Frais de gestion de fortune
Tant dans le débat public que pour les responsables des caisses de pensions, les frais de gestion de fortune jouent un rôle important. En 2019, ces derniers s’élevaient, en moyenne, à 0.42% (médiane: 0.38%) des placements transparents. Comparé à l’année 2018 (moyenne: 0.44%, médiane: 0.40%), les frais moyens et médians ont légèrement diminué. Environ 93% (2018: 97%) des caisses de pensions ont un taux de placements transparents compris entre 98% et 100% (voir chapitre 7).
Par rapport à 2018, les frais moyens de gestion de fortune ont légèrement diminué. La proportion d’institutions de prévoyance présentant une transparence des coûts reste élevée.
D’autres indicateurs
Sur les 231 caisses de pensions de droit privé, seules deux sont encore en primauté des prestations. En revanche, environ 11% des caisses de pensions de droit public sont encore en primauté des prestations. La primauté des cotisations est de loin la primauté la plus répandue.

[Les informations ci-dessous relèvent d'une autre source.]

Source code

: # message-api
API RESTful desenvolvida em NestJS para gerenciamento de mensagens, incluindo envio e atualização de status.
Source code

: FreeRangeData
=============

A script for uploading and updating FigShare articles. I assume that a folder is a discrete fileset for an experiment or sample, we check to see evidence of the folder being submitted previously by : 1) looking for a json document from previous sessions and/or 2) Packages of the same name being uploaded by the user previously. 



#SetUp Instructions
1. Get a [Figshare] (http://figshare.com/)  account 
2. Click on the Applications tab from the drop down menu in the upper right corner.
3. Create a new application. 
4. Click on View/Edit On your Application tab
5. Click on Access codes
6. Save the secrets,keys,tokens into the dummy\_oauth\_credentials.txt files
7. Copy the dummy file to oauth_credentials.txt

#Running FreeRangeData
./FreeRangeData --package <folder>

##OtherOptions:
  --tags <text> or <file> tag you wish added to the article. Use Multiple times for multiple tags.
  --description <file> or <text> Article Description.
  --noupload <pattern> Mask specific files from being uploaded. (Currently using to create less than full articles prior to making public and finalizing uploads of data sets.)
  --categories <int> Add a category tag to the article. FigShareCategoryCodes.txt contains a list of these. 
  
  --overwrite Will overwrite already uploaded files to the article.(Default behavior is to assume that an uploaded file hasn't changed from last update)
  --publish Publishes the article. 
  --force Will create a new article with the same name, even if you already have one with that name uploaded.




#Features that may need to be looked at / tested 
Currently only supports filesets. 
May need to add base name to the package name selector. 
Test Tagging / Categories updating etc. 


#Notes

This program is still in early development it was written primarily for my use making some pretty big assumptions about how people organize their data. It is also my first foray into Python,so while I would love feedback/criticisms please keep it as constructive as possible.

En ce qui concerne l’utilisation des tables de mortalité, le nombre d’institutions de prévoyance recourant aux tables générationnelles a encore progressé. A fin 2019, pour la première fois, une majorité (56% contre 48% à fin 2018) des institutions de prévoyance utilisait des tables générationnelles au lieu des tables périodiques.
La part des capitaux de prévoyance des assurés actifs par rapport à l’ensemble des capitaux de prévoyance techniques s’élève, en moyenne, à environ 53% et a légèrement diminué par rapport à l’année passée. Environ 50% des institutions de prévoyance présentent une proportion de capitaux de prévoyance des assurés actifs située entre 42% et 65% (voir chapitre 9).
Les stratégies de placement des caisses de pensions continuent à afficher une grande diversité. Les obligations en CHF, les actions internationales et l’immobilier représentent toujours de loin les classes d’actifs les plus importantes. La proportion d’obligations en CHF et en devises étrangères a légèrement diminué par rapport à l’année précédente. A l’inverse, les placements alternatifs et l’immobilier ont légèrement augmenté. Quelques institutions de prévoyance suivent des stratégies dépassant les limites définies par l’art. 55 OPP 2. Ainsi, une institution de prévoyance dépasse la limite supérieure en actions fixée par l’art. 55 OPP 2 à 50%, 17 dépassent la limite supérieure des placements alternatifs fixée par l’art. 55 OPP 2 à 15% et 29 institutions de prévoyance dépassent la limite supérieure de 30% en immobilier. Au total, 45 des 253 caisses (soit environ 17.8%) dépassent, dans au moins une classe d’actifs, les limites OPP 2 en matière de placement. Tout dépassement des limites fixées dans l’OPP 2 doit être signalé dans le rapport annuel (voir chapitre 9).